Action item:
Across the data below, how many lines have the word "projects" in them? Give the number and nothing else.

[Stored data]
───

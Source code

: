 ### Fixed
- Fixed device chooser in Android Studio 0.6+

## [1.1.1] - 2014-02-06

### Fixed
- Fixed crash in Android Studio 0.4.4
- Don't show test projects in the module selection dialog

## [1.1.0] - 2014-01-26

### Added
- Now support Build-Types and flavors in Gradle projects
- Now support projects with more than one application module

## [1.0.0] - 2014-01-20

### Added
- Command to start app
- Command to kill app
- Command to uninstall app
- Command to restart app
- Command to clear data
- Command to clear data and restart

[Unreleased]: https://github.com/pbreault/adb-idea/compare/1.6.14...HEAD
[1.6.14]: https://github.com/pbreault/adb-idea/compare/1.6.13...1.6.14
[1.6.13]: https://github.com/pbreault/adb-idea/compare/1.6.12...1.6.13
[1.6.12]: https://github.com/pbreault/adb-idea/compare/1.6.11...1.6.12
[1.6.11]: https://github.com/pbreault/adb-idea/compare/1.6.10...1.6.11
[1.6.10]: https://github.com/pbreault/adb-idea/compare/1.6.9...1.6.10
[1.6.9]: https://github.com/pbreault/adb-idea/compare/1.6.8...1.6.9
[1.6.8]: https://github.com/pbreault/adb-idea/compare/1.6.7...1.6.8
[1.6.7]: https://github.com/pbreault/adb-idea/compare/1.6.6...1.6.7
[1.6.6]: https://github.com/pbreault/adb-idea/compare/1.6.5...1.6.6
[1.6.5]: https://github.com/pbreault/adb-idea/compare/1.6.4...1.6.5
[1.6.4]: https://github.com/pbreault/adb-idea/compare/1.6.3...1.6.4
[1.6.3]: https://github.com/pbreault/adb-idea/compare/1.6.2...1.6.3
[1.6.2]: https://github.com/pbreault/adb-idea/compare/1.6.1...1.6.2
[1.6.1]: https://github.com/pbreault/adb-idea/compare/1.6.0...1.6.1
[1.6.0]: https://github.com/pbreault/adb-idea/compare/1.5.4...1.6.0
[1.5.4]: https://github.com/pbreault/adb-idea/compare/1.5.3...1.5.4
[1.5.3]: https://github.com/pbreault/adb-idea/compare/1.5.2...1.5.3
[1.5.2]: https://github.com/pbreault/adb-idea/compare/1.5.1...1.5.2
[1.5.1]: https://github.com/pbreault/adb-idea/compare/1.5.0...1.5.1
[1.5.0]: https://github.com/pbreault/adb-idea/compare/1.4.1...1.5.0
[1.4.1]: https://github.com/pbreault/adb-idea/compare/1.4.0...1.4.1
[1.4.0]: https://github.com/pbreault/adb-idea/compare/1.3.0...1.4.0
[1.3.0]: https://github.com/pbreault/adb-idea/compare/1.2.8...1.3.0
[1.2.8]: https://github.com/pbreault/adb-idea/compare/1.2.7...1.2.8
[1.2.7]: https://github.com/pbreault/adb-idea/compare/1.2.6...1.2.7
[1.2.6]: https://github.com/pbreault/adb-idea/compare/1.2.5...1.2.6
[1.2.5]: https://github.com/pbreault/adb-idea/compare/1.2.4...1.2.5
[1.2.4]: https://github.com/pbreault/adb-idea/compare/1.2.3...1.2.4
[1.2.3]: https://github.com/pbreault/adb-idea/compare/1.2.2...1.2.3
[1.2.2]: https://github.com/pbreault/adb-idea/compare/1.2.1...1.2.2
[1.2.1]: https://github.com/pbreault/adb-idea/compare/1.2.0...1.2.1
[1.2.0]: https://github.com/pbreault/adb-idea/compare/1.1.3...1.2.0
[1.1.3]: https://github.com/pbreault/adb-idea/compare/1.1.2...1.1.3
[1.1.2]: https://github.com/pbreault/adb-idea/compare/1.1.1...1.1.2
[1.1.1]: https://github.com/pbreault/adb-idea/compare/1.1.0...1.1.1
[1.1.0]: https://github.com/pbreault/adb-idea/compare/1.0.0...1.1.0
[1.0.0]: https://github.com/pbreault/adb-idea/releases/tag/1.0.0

───

Answer box:
3